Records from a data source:
────────────────────

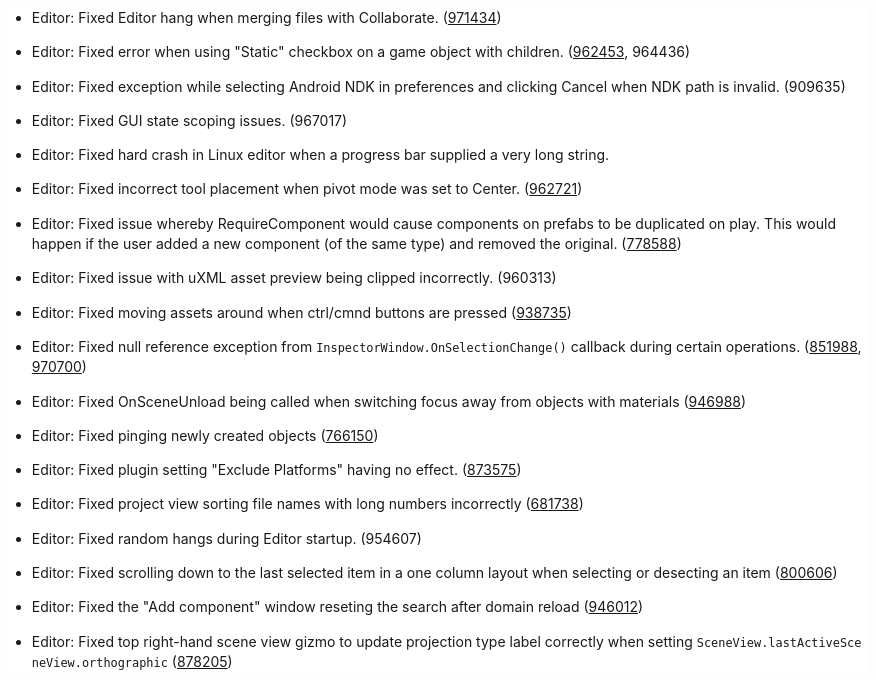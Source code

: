 *   Editor: Fixed Editor hang when merging files with Collaborate. ([971434](https://issuetracker.unity3d.com/issues/editor-freeze-on-checking-workspace-has-not-changed-message))
    
*   Editor: Fixed error when using "Static" checkbox on a game object with children. ([962453](https://issuetracker.unity3d.com/issues/macos-invalidoperationexception-is-thrown-when-un-checking-static-box-on-a-gameobject), 964436)
    
*   Editor: Fixed exception while selecting Android NDK in preferences and clicking Cancel when NDK path is invalid. (909635)
    
*   Editor: Fixed GUI state scoping issues. (967017)
    
*   Editor: Fixed hard crash in Linux editor when a progress bar supplied a very long string.
    
*   Editor: Fixed incorrect tool placement when pivot mode was set to Center. ([962721](https://issuetracker.unity3d.com/issues/center-pivot-point-position-is-not-consistent))
    
*   Editor: Fixed issue whereby RequireComponent would cause components on prefabs to be duplicated on play. This would happen if the user added a new component (of the same type) and removed the original. ([778588](https://issuetracker.unity3d.com/issues/requirecomponent-causes-components-on-prefabs-to-be-duplicated-on-play))
    
*   Editor: Fixed issue with uXML asset preview being clipped incorrectly. (960313)
    
*   Editor: Fixed moving assets around when ctrl/cmnd buttons are pressed ([938735](https://issuetracker.unity3d.com/issues/not-all-selected-files-are-affected-when-attempting-to-manipulate-them-while-control-or-shift-buttons-are-held-down))
    
*   Editor: Fixed null reference exception from `InspectorWindow.OnSelectionChange()` callback during certain operations. ([851988](https://issuetracker.unity3d.com/issues/nullreferenceexception-in-inspectorwindow-dot-onselectionchange-if-asset-is-selected-while-being-passed-to-assetdatabase-dot-importasset), [970700](https://issuetracker.unity3d.com/issues/nullreferenceexception-thrown-when-calling-editorapplication-dot-saveopenscenes-on-entering-play-mode))
    
*   Editor: Fixed OnSceneUnload being called when switching focus away from objects with materials ([946988](https://issuetracker.unity3d.com/issues/scenemanager-dot-sceneunloaded-gets-called-when-interacting-with-objects-using-materials-in-editor))
    
*   Editor: Fixed pinging newly created objects ([766150](https://issuetracker.unity3d.com/issues/editorguiutility-dot-pingobject-does-not-ping-a-newly-created-gameobject))
    
*   Editor: Fixed plugin setting "Exclude Platforms" having no effect. ([873575](https://issuetracker.unity3d.com/issues/two-samenamed-dlls-collide-if-both-are-included-in-any-platform-except-for-webgl-but-not-if-picking-all-platforms-but-webgl))
    
*   Editor: Fixed project view sorting file names with long numbers incorrectly ([681738](https://issuetracker.unity3d.com/issues/project-view-sorts-long-titles-incorrectly))
    
*   Editor: Fixed random hangs during Editor startup. (954607)
    
*   Editor: Fixed scrolling down to the last selected item in a one column layout when selecting or desecting an item ([800606](https://issuetracker.unity3d.com/issues/onecolumnlayout-project-window-list-scrolls-down-to-the-last-selected-subfolder-when-one-subfolder-is-deselected))
    
*   Editor: Fixed the "Add component" window reseting the search after domain reload ([946012](https://issuetracker.unity3d.com/issues/the-add-component-window-will-reset-the-search-if-it-is-open-during-re-compile))
    
*   Editor: Fixed top right-hand scene view gizmo to update projection type label correctly when setting `SceneView.lastActiveSceneView.orthographic` ([878205](https://issuetracker.unity3d.com/issues/changing-the-projection-of-scene-camera-via-sceneview-dot-lastactivesceneview-dot-orthographic-doesnt-update-the-scene-gizmo-label))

────────────────────

The problem => In the entries above, restate word for word the lines between the one holding "clipped incorrectly. (960313)" and the one holding "Editor: Fixed moving", inclusive, and nothing besides.

Solution =>
*   Editor: Fixed issue with uXML asset preview being clipped incorrectly. (960313)
    
*   Editor: Fixed moving assets around when ctrl/cmnd buttons are pressed ([938735](https://issuetracker.unity3d.com/issues/not-all-selected-files-are-affected-when-attempting-to-manipulate-them-while-control-or-shift-buttons-are-held-down))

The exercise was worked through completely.